Ориентация на сон Обломова при создании главы «Христос» обнаруживает связь гончаровского героя с самыми сокровенными идеалами Достоевского. Полагаем, что отказ от этой главы в окончательном тексте не означал отказа от обломовского сна (и шире — обломовской топики) в построении центральных сцен «Преступления и наказания». Ядерные структуры обоих романов сосредоточены именно во сне главных героев, которые предстают как детские воспоминания. Обоим героям по семь лет. Но если у Гончарова — почти языческий простонародный идеал деревенской жизни, то у Достоевского — едва ли не богоубийство, ибо смерть лошади есть сокрушение самих основ христианского самоустроения личности. В обломовском сне — гармонический идеал патриархальной жизни, «благословенный уголок земли»; во сне Раскольникова — тот же идеал, но «безобразнейшим углом заломившийся на сторону», если воспользоваться выражением самого Достоевского. Кстати, в сне Обломова есть и лошадь: «Задумывается ребенок и все смотрит вокруг: видит он, как Антип поехал за водой, а по земле, рядом с ним, шел другой Антип, вдесятеро больше настоящего, и бочка казалась с дом величиной, а тень лошади покрыла собой весь луг, тень шагнула только два раза по лугу и вдруг двинулась за гору, а Антип еще и со двора не успел съехать. (…) Ему хотелось бы к горе, посмотреть, куда делась лошадь. (…) „У! баловень!“ тихо ворчит нянька, утаскивая его на крыльцо» (IV, ioi, in); позднее маленький Обломов хочет «сесть на савраску да поскакать в луга». В этом смысле примечательно, что разрыв Обломова с миром и уход в себя сопровождаются страхом перед лошадьми: он «в карете ехал, ожидая, что лошади понесут и разобьют».

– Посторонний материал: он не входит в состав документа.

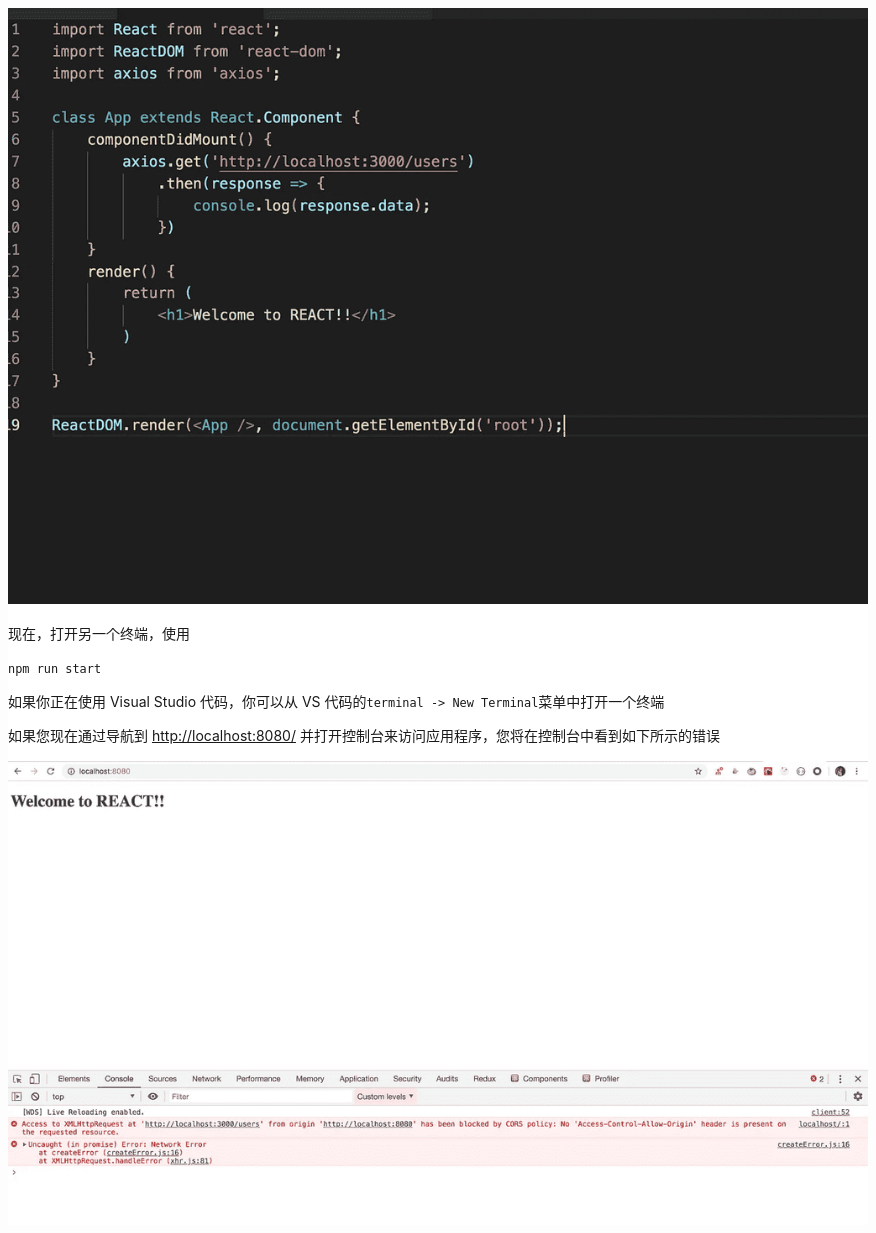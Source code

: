 ![](img/e2becc80b5b72dfe87a86a3ee8597564.png)

现在，打开另一个终端，使用

```
npm run start
```

如果你正在使用 Visual Studio 代码，你可以从 VS 代码的`terminal -> New Terminal`菜单中打开一个终端

如果您现在通过导航到 [http://localhost:8080/](http://localhost:8080/) 并打开控制台来访问应用程序，您将在控制台中看到如下所示的错误

![](img/f5b776ebf07afa92978cfa03ba937310.png)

Созвучны и фамилии героев — Раскольников и Обломов, одинаково включающие семантику раздвоения. В Раскольникове, однако, больше подчеркивается «внутренняя раздвоенность», в Обломове — «оторванность от». Фамилия главного героя дала название всему роману — «Обломов», и в ней — та же морфема — лом– . Достоевский читает (или, как бы сейчас сказали, — сканирует) фамилию Обломова хрнстологчческн. Он пропитывает ее символикой Нового Завета. Но это с одной стороны, а с другой — интертекстуально перекидывает мостик от «Преступления и наказания» — к роману Гончарова.
(Чрезвычайно насыщенная идеологическая полемика Достоевского с «Что делать?» вводит в игру и имя Никитушки Ломова — Рахметова. Роман Чернышевского, так же как и произведения Достоевского, пронизывает богатая сеть аллюзий на Библию и христианскую традицию, а интенсивная полемика идет на каком-то общем для них символическом глубинном языке. Фигура Рахметова чрезвычайно нагружена христианским символизмом; один из ключевых моментов, задающих новозаветное прочтение образа революционного аскета, — чтение Рахметовым ньютоновского толкования на Апокалипсис (эта сцена непосредственно предшествует решающему эпизоду в развитии сюжета): Рахметов-Никитушка Ломов «вынул из кармана кусок ветчины, ломоть черного хлеба (…) съел все (…), потом подошел к полке с книгами» [43] .)
43
. Г. Чернышевский. Что делать? Л., 1975, с. 201.